The records below must be reproduced exactly, excluding any pictures.

EXERCISE DATA Start Marker

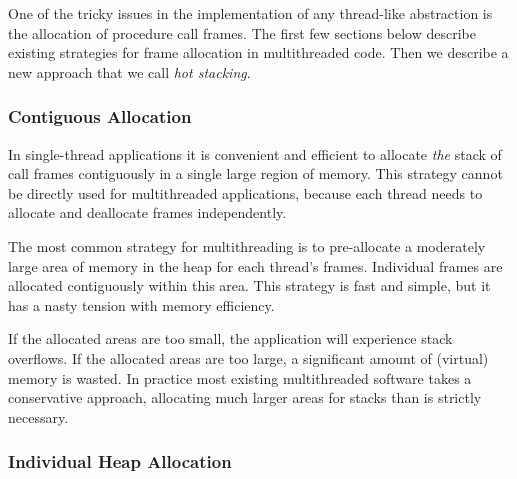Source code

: \documentclass[9pt,preprint]{sigplanconf-2}
\begin{document}
One of the tricky issues in the implementation of any thread-like abstraction is the allocation of procedure call frames.
The first few sections below describe existing strategies for frame allocation in multithreaded code.
Then we describe a new approach that we call \emph{hot stacking}.

\subsubsection{Contiguous Allocation}

In single-thread applications it is convenient and efficient to allocate \emph{the} stack of call frames contiguously in a single large region of memory.
This strategy cannot be directly used for multithreaded applications, because each thread needs to allocate and deallocate frames independently.

The most common strategy for multithreading is to pre-allocate a moderately large area of memory in the heap for each thread's frames.
Individual frames are allocated contiguously within this area.
This strategy is fast and simple, but it has a nasty tension with memory efficiency.

If the allocated areas are too small, the application will experience stack overflows.
If the allocated areas are too large, a significant amount of (virtual) memory is wasted.
In practice most existing multithreaded software takes a conservative approach, allocating much larger areas for stacks than is strictly necessary.



\subsubsection{Individual Heap Allocation}
\end{document}
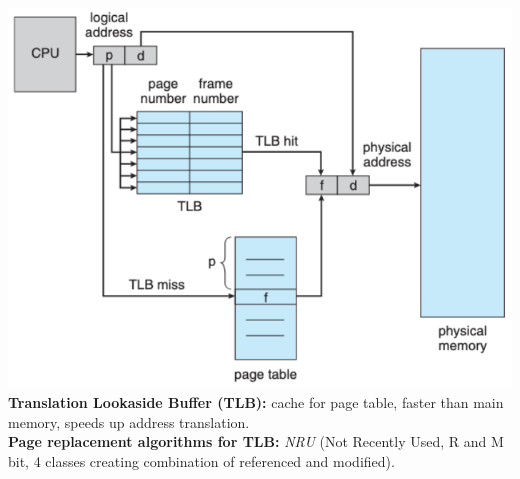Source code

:\includegraphics[width=0.45\linewidth]{figs/mmu-with-tlb.png}\\
\textbf{Translation Lookaside Buffer (TLB):} cache for page table, faster than main memory, speeds up address translation.\\
\textbf{Page replacement algorithms for TLB:} \textit{NRU} (Not Recently Used, R and M bit, 4 classes creating combination of referenced and modified).\\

EXERCISE DATA End Marker

◆ **ANSWER SECTION**:
Source code

: \documentclass[9pt,preprint]{sigplanconf-2}
\begin{document}
One of the tricky issues in the implementation of any thread-like abstraction is the allocation of procedure call frames.
The first few sections below describe existing strategies for frame allocation in multithreaded code.
Then we describe a new approach that we call \emph{hot stacking}.

\subsubsection{Contiguous Allocation}

In single-thread applications it is convenient and efficient to allocate \emph{the} stack of call frames contiguously in a single large region of memory.
This strategy cannot be directly used for multithreaded applications, because each thread needs to allocate and deallocate frames independently.

The most common strategy for multithreading is to pre-allocate a moderately large area of memory in the heap for each thread's frames.
Individual frames are allocated contiguously within this area.
This strategy is fast and simple, but it has a nasty tension with memory efficiency.

If the allocated areas are too small, the application will experience stack overflows.
If the allocated areas are too large, a significant amount of (virtual) memory is wasted.
In practice most existing multithreaded software takes a conservative approach, allocating much larger areas for stacks than is strictly necessary.



\subsubsection{Individual Heap Allocation}
\end{document}
Source code

:\includegraphics[width=0.45\linewidth]{figs/mmu-with-tlb.png}\\
\textbf{Translation Lookaside Buffer (TLB):} cache for page table, faster than main memory, speeds up address translation.\\
\textbf{Page replacement algorithms for TLB:} \textit{NRU} (Not Recently Used, R and M bit, 4 classes creating combination of referenced and modified).\\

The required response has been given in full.